It's part of a blitz of foreign governments calling out Beijing-sponsored hackers.
This photograph taken on September 18, 2019, shows the logo of the French national cybersecurity agency Agence Nationale de la securite des systemes d'information(ANSSI) taken at ANSSI headquarters in Paris. (Photo by ERIC PIERMONT / AFP / Getty Images)

France’s national cybersecurity agency said on Wednesday that it is contending with a massive campaign by Chinese state-backed hackers targeting French organizations through compromised routers.

The Agence nationale de la sécurité des systèmes d’information (French National Agency for the Security of Information Systems), or ANSSI, released forensic information to help French entities to recognize if they had been compromised. The alert did not specify which industries or specific organizations were targets.

ANSSI said the APT31 group, sometimes known as Zirconium or Judgment Panda, carried out the reconnaissance.

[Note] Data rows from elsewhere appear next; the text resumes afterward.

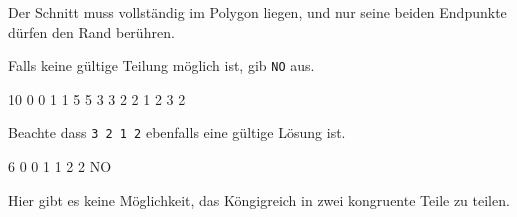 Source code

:\documentclass{boi2014-de}
\newcommand{\constant}[1]{{\tt #1}}
\begin{document}
    Der Schnitt muss vollständig im Polygon liegen, und nur seine beiden Endpunkte dürfen den Rand berühren.

    Falls keine gültige Teilung möglich ist, gib \constant{NO} aus.

    \clearpage

    \Examples
	\example
	{
		10  0  0  1  1  5  5  3  3  2  2
	}
	{
		1 2 3 2
	}
	{
        Beachte dass {\tt 3 2 1 2} ebenfalls eine gültige Lösung ist.

        \begin{center}
        \end{center}
    }

    \example
    {
        6  0  0  1  1  2  2
    }
    {
        NO
    }
    {
        Hier gibt es keine Möglichkeit, das Köngigreich in zwei kongruente Teile zu teilen.
        \begin{center}
        \end{center}
    }

    \Scoring
\end{document}
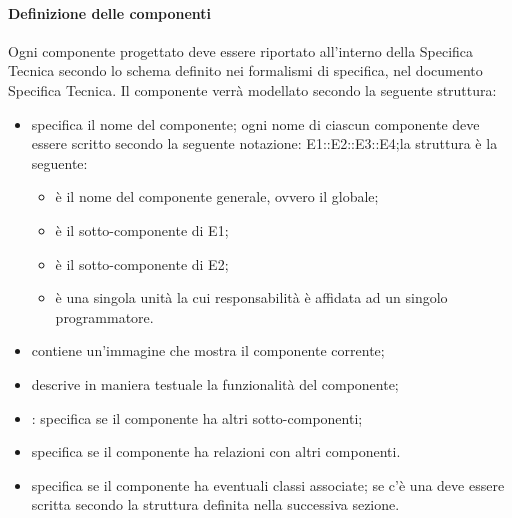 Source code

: \paragraph{Definizione delle componenti}
\label{}
Ogni componente progettato deve essere riportato all'interno della Specifica Tecnica secondo lo schema definito nei formalismi di specifica, nel documento Specifica Tecnica. Il componente verrà modellato secondo la seguente struttura:
\begin{itemize}
\item {}specifica il nome del componente; ogni nome di ciascun componente deve essere scritto secondo la seguente notazione: E1::E2::E3::E4;la struttura è la seguente:
\begin{itemize}
\item {}è il nome del componente generale, ovvero il  globale;
\item {}è il sotto-componente di E1;
\item {}è il sotto-componente di E2;
\item {}è una singola unità la cui responsabilità è affidata ad un singolo programmatore.
\end{itemize}
\item {}contiene un'immagine che mostra il componente corrente;
\item {}descrive in maniera testuale la funzionalità del componente;
\item {}: specifica se il componente ha altri sotto-componenti;
\item {} specifica se il componente ha relazioni con altri componenti.
\item {}specifica se il componente ha eventuali classi associate; se c'è una  deve essere scritta secondo la struttura definita nella successiva sezione.
\end{itemize}

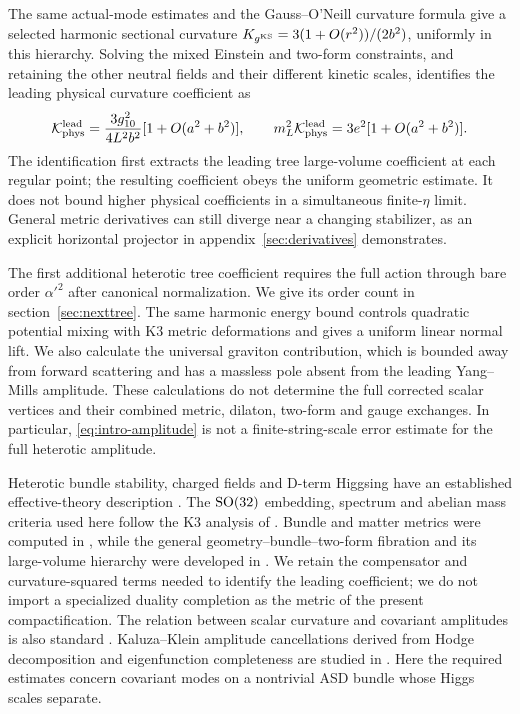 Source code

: The same actual-mode estimates and the Gauss--O'Neill curvature formula
give a selected harmonic sectional curvature
$K_{\gKS}=3(1+O(r^2))/(2b^2)$, uniformly in this hierarchy. Solving the
mixed Einstein and two-form constraints, and retaining the other neutral
fields and their different kinetic scales, identifies the leading
physical curvature coefficient as
\begin{equation}\label{eq:intro-curvature}
 \mathcal K_{\rm phys}^{\rm lead}
 =\frac{3g_{10}^2}{4L^2b^2}[1+O(a^2+b^2)],\qquad
 m_L^2\mathcal K_{\rm phys}^{\rm lead}=3e^2[1+O(a^2+b^2)].
\end{equation}
The identification first extracts the leading tree large-volume
coefficient at each regular point; the resulting coefficient obeys the
uniform geometric estimate. It does not bound higher physical
coefficients in a simultaneous finite-$\eta$ limit. General metric
derivatives can still diverge near a changing stabilizer, as an explicit
horizontal projector in appendix~\ref{sec:derivatives} demonstrates.

The first additional heterotic tree coefficient requires the full action
through bare order $\alpha'^2$ after canonical normalization. We give
its order count in section~\ref{sec:nexttree}. The same harmonic energy
bound controls quadratic potential mixing with K3 metric deformations and gives
a uniform linear normal lift. We also calculate the universal graviton
contribution, which is bounded away from forward scattering and has a
massless pole absent from the leading Yang--Mills amplitude. These
calculations do not determine the full corrected scalar vertices and
their combined metric, dilaton, two-form and gauge exchanges. In particular,
\eqref{eq:intro-amplitude} is not a finite-string-scale error estimate
for the full heterotic amplitude.

Heterotic bundle stability, charged fields and D-term Higgsing have an
established effective-theory description \cite{stabilitywalls}.
The $\SO(32)$ embedding, spectrum and abelian mass criteria used here
follow the K3 analysis of \cite{honecker}. Bundle and matter metrics
were computed in \cite{louis}, while the general geometry--bundle--two-form
fibration and its large-volume hierarchy were developed in
\cite{alpv}. We retain the compensator and curvature-squared terms needed
to identify the leading coefficient; we do not import a specialized
duality completion as the metric of the present compactification.
The relation between scalar curvature and covariant amplitudes is also
standard \cite{cheung}.
Kaluza--Klein amplitude cancellations derived from Hodge decomposition
and eigenfunction completeness are studied in
\cite{bonifacio_hinterbichler}. Here the required estimates concern
covariant modes on a nontrivial ASD bundle whose Higgs scales separate.

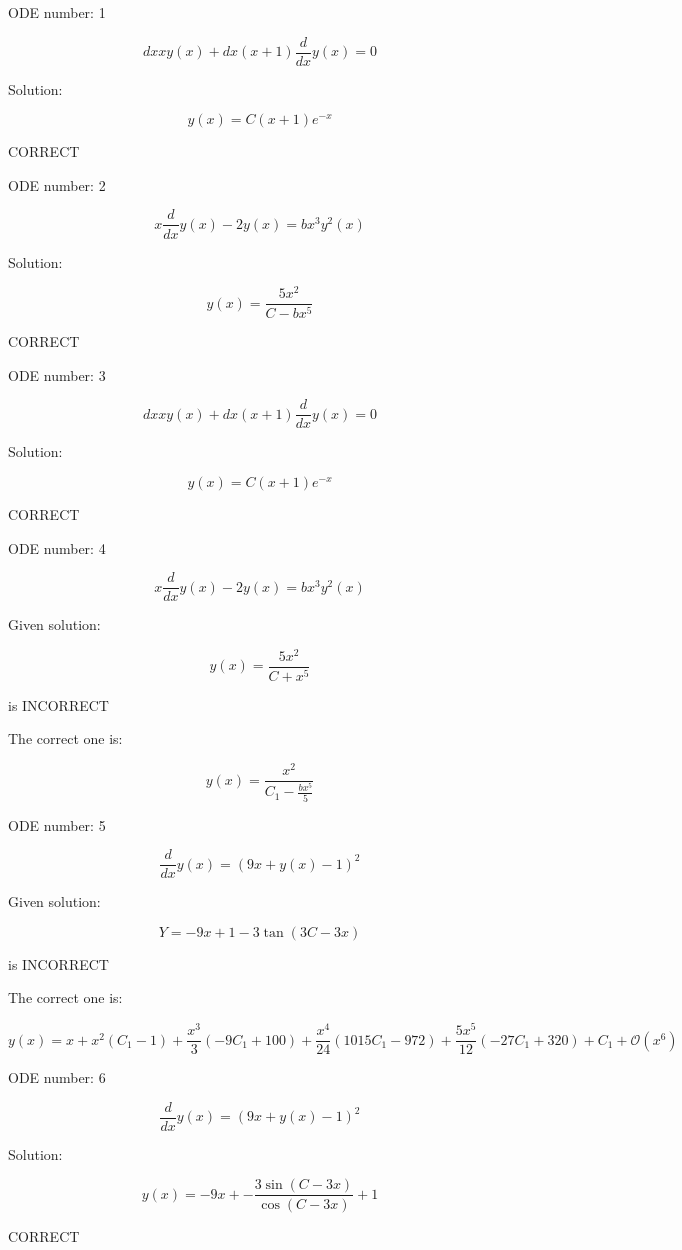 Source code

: \documentclass{article}
\begin{document}
        
ODE number: 1

$$
 dx x y{\left (x \right )} + dx \left(x + 1\right) \frac{d}{d x} y{\left (x \right )} = 0 
$$

Solution:

$$
 y{\left (x \right )} = C \left(x + 1\right) e^{- x} 
$$

CORRECT

ODE number: 2

$$
 x \frac{d}{d x} y{\left (x \right )} - 2 y{\left (x \right )} = b x^{3} y^{2}{\left (x \right )} 
$$

Solution:

$$
 y{\left (x \right )} = \frac{5 x^{2}}{C - b x^{5}} 
$$

CORRECT

ODE number: 3

$$
 dx x y{\left (x \right )} + dx \left(x + 1\right) \frac{d}{d x} y{\left (x \right )} = 0 
$$

Solution:

$$
 y{\left (x \right )} = C \left(x + 1\right) e^{- x} 
$$

CORRECT

ODE number: 4

$$
 x \frac{d}{d x} y{\left (x \right )} - 2 y{\left (x \right )} = b x^{3} y^{2}{\left (x \right )} 
$$

Given solution:

$$
 y{\left (x \right )} = \frac{5 x^{2}}{C + x^{5}} 
$$

 is INCORRECT

The correct one is:

$$
 y{\left (x \right )} = \frac{x^{2}}{C_{1} - \frac{b x^{5}}{5}} 
$$

ODE number: 5

$$
 \frac{d}{d x} y{\left (x \right )} = \left(9 x + y{\left (x \right )} - 1\right)^{2} 
$$

Given solution:

$$
 Y = - 9 x + 1 - 3 \tan{\left (3 C - 3 x \right )} 
$$

 is INCORRECT

The correct one is:

$$
 y{\left (x \right )} = x + x^{2} \left(C_{1} - 1\right) + \frac{x^{3}}{3} \left(- 9 C_{1} + 100\right) + \frac{x^{4}}{24} \left(1015 C_{1} - 972\right) + \frac{5 x^{5}}{12} \left(- 27 C_{1} + 320\right) + C_{1} + \mathcal{O}\left(x^{6}\right) 
$$

ODE number: 6

$$
 \frac{d}{d x} y{\left (x \right )} = \left(9 x + y{\left (x \right )} - 1\right)^{2} 
$$

Solution:

$$
 y{\left (x \right )} = - 9 x + - \frac{3 \sin{\left (C - 3 x \right )}}{\cos{\left (C - 3 x \right )}} + 1 
$$

CORRECT
\end{document}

The group’s prior targets include Finland’s parliament, according to a June allegation from the Finnish Security and Intelligence Service, and the presidential campaign of then-contender Joe Biden in 2020, according to Google’s Threat Analysis Group.

APT31’s effort in France is “a large intrusion campaign of compromise” that is “still ongoing,” according to an English version of the ANSSI alert.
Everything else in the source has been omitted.